Paddie Mac could function either as a separate entity or as a new service of an existing government-sponsored enterprise such as Fannie Mae or Sallie Mae.

Paddie Mac would limit itself to loans for proved reserves and would diversify risk by servicing a large number of producing properties.

It would give qualified lenders access to hedging for their producers. By complying with Paddie Mac procedures and standards, the hedged loans could qualify for sureties for up to 90% of loan amounts.

And the hedged, suretied loan amounts would be salable to Paddie Mac at discount factors based on its low-cost access to debt markets.

The plan would allow banks of all sizes to be originators and servicers of the price hedges and financing. Less than 20 of the nation's largest banks now offer the oil industry loans that integrate price hedging.

Paddie Mac would charge fees and realize margins on interest rates and oil and gas price hedges. Any risks assumed would be laid off in established markets or mitigated through its practices and policies.

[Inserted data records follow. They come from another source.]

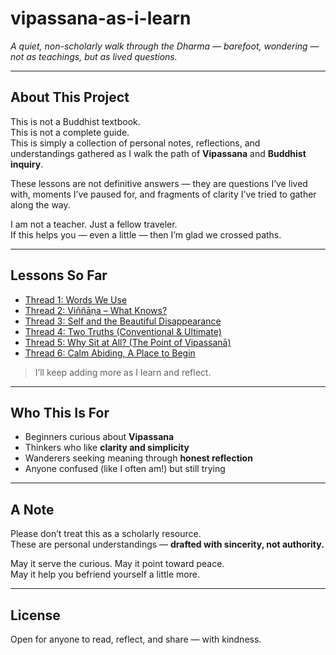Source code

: # vipassana-as-i-learn

*A quiet, non-scholarly walk through the Dharma — barefoot, wondering — not as teachings, but as lived questions.*

---

## About This Project

This is not a Buddhist textbook.  
This is not a complete guide.  
This is simply a collection of personal notes, reflections, and understandings gathered as I walk the path of **Vipassana** and **Buddhist inquiry**.

These lessons are not definitive answers — they are questions I’ve lived with, moments I’ve paused for, and fragments of clarity I’ve tried to gather along the way.

I am not a teacher. Just a fellow traveler.  
If this helps you — even a little — then I’m glad we crossed paths.

---

## Lessons So Far
-  [Thread 1: Words We Use](./thread-1-terminology.html)
-  [Thread 2: Viññāṇa – What Knows?](./thread-2-vinnana.html)
-  [Thread 3: Self and the Beautiful Disappearance](./thread-3-non-self.html)
-  [Thread 4: Two Truths (Conventional & Ultimate)](./thread-4-truths.html)
-  [Thread 5: Why Sit at All? (The Point of Vipassanā)](./thread-5-vipassana.html)
-  [Thread 6: Calm Abiding, A Place to Begin](./thread-6-calm-abiding.html)

> I’ll keep adding more as I learn and reflect.

---

## Who This Is For

- Beginners curious about **Vipassana**
- Thinkers who like **clarity and simplicity**
- Wanderers seeking meaning through **honest reflection**
- Anyone confused (like I often am!) but still trying

---

## A Note

Please don’t treat this as a scholarly resource.  
These are personal understandings — **drafted with sincerity, not authority.**

May it serve the curious. May it point toward peace.  
May it help you befriend yourself a little more.

---

## License

Open for anyone to read, reflect, and share — with kindness.
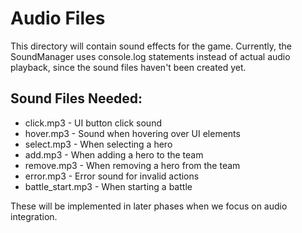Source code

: # Audio Files

This directory will contain sound effects for the game. Currently, the SoundManager uses console.log statements instead of actual audio playback, since the sound files haven't been created yet.

## Sound Files Needed:
- click.mp3 - UI button click sound
- hover.mp3 - Sound when hovering over UI elements
- select.mp3 - When selecting a hero
- add.mp3 - When adding a hero to the team
- remove.mp3 - When removing a hero from the team
- error.mp3 - Error sound for invalid actions
- battle_start.mp3 - When starting a battle

These will be implemented in later phases when we focus on audio integration.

It would not operate on federal funds and would not be connected with the Energy Department.

But Congress would have to establish Paddie Mac and lend it a few million dollars for start-up funds, which could be repaid in a few years.

Benefits

Moorhead said Paddie Mac's features offer the potential to reduce the oil industry's average cost of capital by about 4%.

In 1995, DOE estimated that every 1% decrease in the industry's cost of capital would result in a 6% increase in recoverable U.S. reserves, because more projects would be economic to develop.

"So a 24% increase in U.S. reserves and production appears to be realistically available via Paddie Mac," Moorhead said.

Dorn is working to gain support for Paddie Mac within the oil industry, on Capitol Hill, and in banking circles-especially among independent bankers.

His objective is to see legislation introduced in the 106th Congress next year.